**** Data extracts

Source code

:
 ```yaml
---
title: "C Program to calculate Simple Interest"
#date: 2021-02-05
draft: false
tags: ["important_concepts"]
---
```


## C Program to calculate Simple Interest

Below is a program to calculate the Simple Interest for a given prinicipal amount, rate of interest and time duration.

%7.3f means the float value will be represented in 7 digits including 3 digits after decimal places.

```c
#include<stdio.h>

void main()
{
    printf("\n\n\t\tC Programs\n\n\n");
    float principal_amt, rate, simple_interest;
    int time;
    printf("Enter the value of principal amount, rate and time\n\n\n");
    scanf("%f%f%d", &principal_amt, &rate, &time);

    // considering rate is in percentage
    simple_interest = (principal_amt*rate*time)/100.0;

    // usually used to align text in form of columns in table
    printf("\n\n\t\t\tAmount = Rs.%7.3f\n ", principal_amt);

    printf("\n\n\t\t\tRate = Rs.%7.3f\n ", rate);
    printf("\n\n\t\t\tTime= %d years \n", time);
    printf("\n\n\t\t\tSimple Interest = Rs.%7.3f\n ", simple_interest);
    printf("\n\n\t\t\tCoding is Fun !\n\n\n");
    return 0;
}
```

********

Exercise aim —
Scan the entries above. Copy each line that has the string "printf".

Expected answer —
    printf("\n\n\t\tC Programs\n\n\n");
    printf("Enter the value of principal amount, rate and time\n\n\n");
    printf("\n\n\t\t\tAmount = Rs.%7.3f\n ", principal_amt);
    printf("\n\n\t\t\tRate = Rs.%7.3f\n ", rate);
    printf("\n\n\t\t\tTime= %d years \n", time);
    printf("\n\n\t\t\tSimple Interest = Rs.%7.3f\n ", simple_interest);
    printf("\n\n\t\t\tCoding is Fun !\n\n\n");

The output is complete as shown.